### WHAT IS REQUIRED
As the answer, set down the lines below from the one containing "我们也可以在初始化过程中传递多个对象或者更复杂的对象结构：" through the one containing "### 数据封装与抽象", exactly and inclusively, and no others.

[Records contained in a dataset]
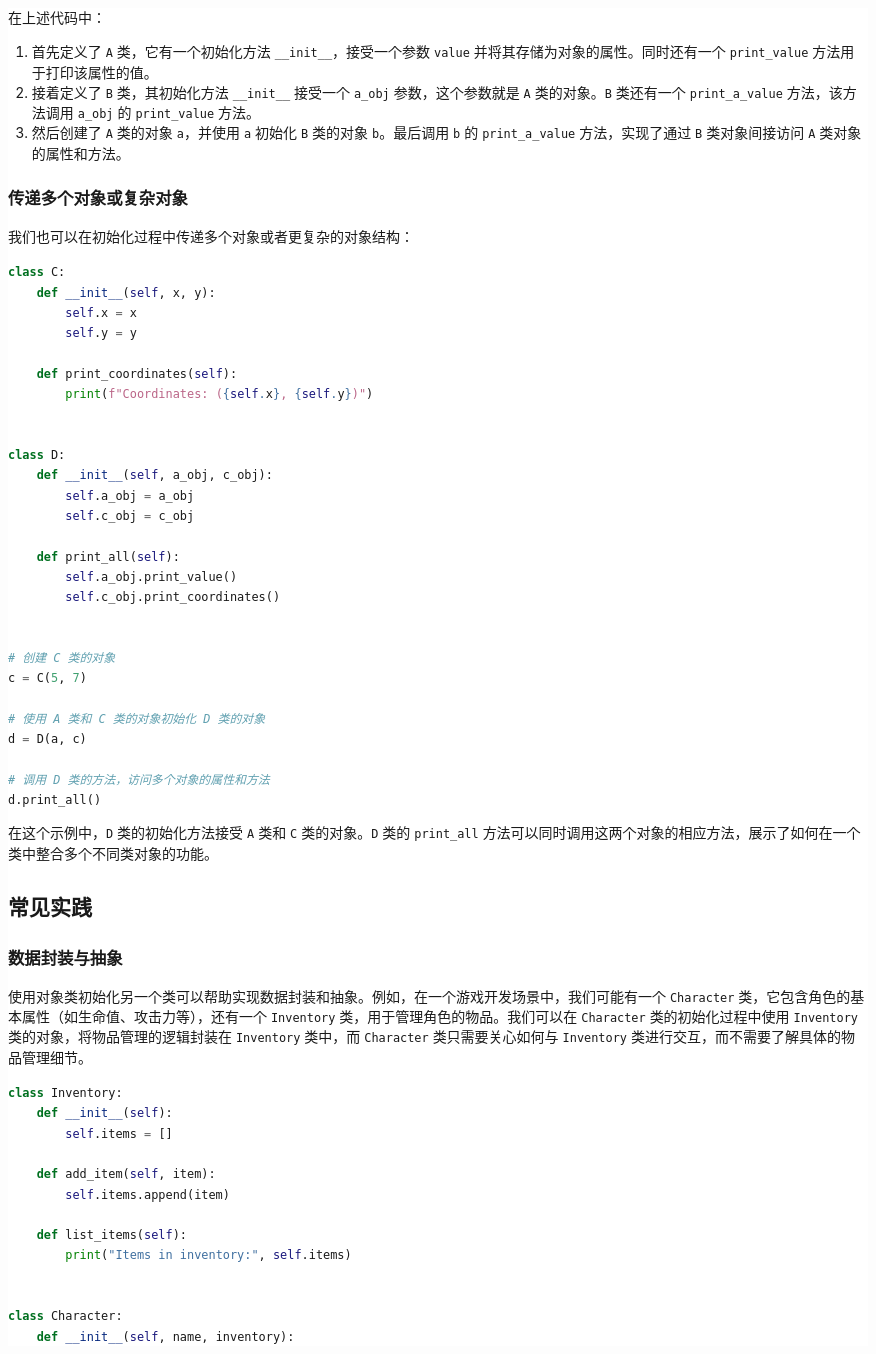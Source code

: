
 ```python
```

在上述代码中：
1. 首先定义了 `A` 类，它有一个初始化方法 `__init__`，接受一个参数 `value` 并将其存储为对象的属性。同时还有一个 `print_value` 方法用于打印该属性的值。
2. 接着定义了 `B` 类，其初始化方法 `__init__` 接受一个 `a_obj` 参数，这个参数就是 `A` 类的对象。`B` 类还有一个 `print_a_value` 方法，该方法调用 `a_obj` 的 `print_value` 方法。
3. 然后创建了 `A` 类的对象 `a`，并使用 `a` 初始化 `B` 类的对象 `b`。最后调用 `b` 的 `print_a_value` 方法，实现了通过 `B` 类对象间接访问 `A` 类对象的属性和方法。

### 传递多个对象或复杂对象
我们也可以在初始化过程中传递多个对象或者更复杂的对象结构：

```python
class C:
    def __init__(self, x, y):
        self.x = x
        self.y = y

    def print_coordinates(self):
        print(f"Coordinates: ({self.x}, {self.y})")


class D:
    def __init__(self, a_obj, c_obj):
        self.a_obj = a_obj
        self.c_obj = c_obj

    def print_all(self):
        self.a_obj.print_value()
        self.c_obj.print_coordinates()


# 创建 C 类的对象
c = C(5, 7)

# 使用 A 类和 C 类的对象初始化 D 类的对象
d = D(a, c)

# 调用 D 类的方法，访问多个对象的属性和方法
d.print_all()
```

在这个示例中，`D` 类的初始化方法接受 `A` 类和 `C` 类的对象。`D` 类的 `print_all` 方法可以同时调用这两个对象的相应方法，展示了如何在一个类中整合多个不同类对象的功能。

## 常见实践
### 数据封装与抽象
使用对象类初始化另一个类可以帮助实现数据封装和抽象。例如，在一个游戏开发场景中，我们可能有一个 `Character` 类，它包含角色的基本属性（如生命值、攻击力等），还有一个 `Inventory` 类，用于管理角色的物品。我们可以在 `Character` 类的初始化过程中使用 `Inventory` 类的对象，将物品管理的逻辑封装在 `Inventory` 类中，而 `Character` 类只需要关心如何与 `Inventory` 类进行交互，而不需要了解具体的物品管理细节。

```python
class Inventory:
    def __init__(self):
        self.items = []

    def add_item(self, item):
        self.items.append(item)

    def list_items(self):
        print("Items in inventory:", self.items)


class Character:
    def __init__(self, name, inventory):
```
--
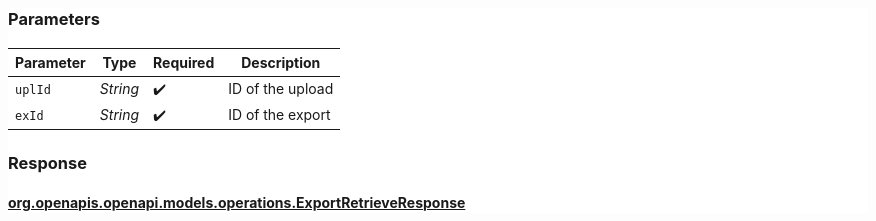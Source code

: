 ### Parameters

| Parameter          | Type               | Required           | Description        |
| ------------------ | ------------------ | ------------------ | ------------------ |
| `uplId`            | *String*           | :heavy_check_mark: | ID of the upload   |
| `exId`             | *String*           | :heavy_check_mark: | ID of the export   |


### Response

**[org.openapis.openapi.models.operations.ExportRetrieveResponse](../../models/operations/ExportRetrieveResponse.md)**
---
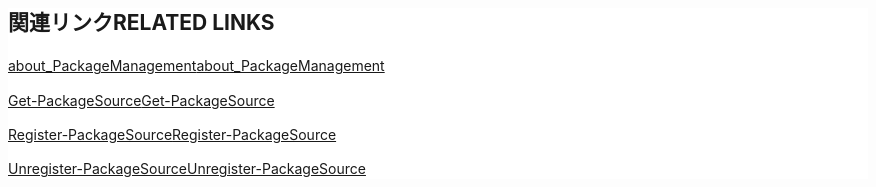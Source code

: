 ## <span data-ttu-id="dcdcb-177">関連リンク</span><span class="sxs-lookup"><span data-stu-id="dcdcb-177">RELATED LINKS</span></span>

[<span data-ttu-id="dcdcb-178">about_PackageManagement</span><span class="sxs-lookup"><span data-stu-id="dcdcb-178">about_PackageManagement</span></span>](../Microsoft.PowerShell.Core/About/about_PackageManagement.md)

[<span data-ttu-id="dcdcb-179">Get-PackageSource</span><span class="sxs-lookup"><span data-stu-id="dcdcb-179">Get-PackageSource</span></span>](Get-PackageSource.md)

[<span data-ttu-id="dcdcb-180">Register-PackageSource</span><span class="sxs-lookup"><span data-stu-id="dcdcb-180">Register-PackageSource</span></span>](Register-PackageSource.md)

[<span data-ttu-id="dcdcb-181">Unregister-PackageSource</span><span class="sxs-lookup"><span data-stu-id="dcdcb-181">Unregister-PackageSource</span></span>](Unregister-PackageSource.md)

### RESPONSE BELOW
我们也可以在初始化过程中传递多个对象或者更复杂的对象结构：

```python
class C:
    def __init__(self, x, y):
        self.x = x
        self.y = y

    def print_coordinates(self):
        print(f"Coordinates: ({self.x}, {self.y})")


class D:
    def __init__(self, a_obj, c_obj):
        self.a_obj = a_obj
        self.c_obj = c_obj

    def print_all(self):
        self.a_obj.print_value()
        self.c_obj.print_coordinates()


# 创建 C 类的对象
c = C(5, 7)

# 使用 A 类和 C 类的对象初始化 D 类的对象
d = D(a, c)

# 调用 D 类的方法，访问多个对象的属性和方法
d.print_all()
```

在这个示例中，`D` 类的初始化方法接受 `A` 类和 `C` 类的对象。`D` 类的 `print_all` 方法可以同时调用这两个对象的相应方法，展示了如何在一个类中整合多个不同类对象的功能。

## 常见实践
### 数据封装与抽象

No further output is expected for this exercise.